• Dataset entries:
--- --- ---
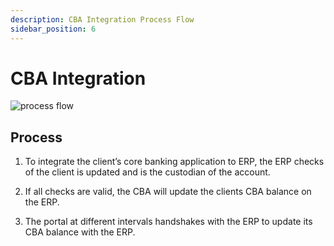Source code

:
 ```yaml
---
description: CBA Integration Process Flow
sidebar_position: 6
---
```


# CBA Integration

![process flow](./img/Screenshot%202025-06-20%20at%202.38.35 PM.png)

## Process

1. To integrate the client’s core banking application to ERP, the ERP checks of the client is updated and is the custodian of the account.

2. If all checks are valid, the CBA will update the clients CBA balance on the ERP.

3. The portal at different intervals handshakes with the ERP to update its CBA balance with the ERP.
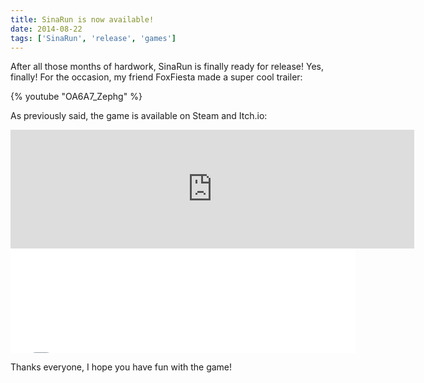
 ```yaml
---
title: SinaRun is now available!
date: 2014-08-22
tags: ['SinaRun', 'release', 'games']
---
```


After all those months of hardwork, SinaRun is finally ready for release! Yes, finally! For the occasion, my friend FoxFiesta made a super cool trailer:

{% youtube "OA6A7_Zephg" %}

As previously said, the game is available on Steam and Itch.io:

<iframe src="https://store.steampowered.com/widget/324470/" frameborder="0" width="646" height="190" align="middle"></iframe>
<br/>
<iframe
rame src="//itch.io/embed/1790?linkback=true" width="552" height="167" frameborder="0" align="middle"></iframe>

Thanks everyone, I hope you have fun with the game!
--- --- ---
Pictures aside, restate all of the entries exactly.

• YOUR SOLUTION:
Source code

:
 ```yaml
---
description: CBA Integration Process Flow
sidebar_position: 6
---
```


# CBA Integration

![process flow](./img/Screenshot%202025-06-20%20at%202.38.35 PM.png)

## Process

1. To integrate the client’s core banking application to ERP, the ERP checks of the client is updated and is the custodian of the account.

2. If all checks are valid, the CBA will update the clients CBA balance on the ERP.

3. The portal at different intervals handshakes with the ERP to update its CBA balance with the ERP.
 ```yaml
---
title: SinaRun is now available!
date: 2014-08-22
tags: ['SinaRun', 'release', 'games']
---
```


After all those months of hardwork, SinaRun is finally ready for release! Yes, finally! For the occasion, my friend FoxFiesta made a super cool trailer:

{% youtube "OA6A7_Zephg" %}

As previously said, the game is available on Steam and Itch.io:

<iframe src="https://store.steampowered.com/widget/324470/" frameborder="0" width="646" height="190" align="middle"></iframe>
<br/>
<iframe
rame src="//itch.io/embed/1790?linkback=true" width="552" height="167" frameborder="0" align="middle"></iframe>

Thanks everyone, I hope you have fun with the game!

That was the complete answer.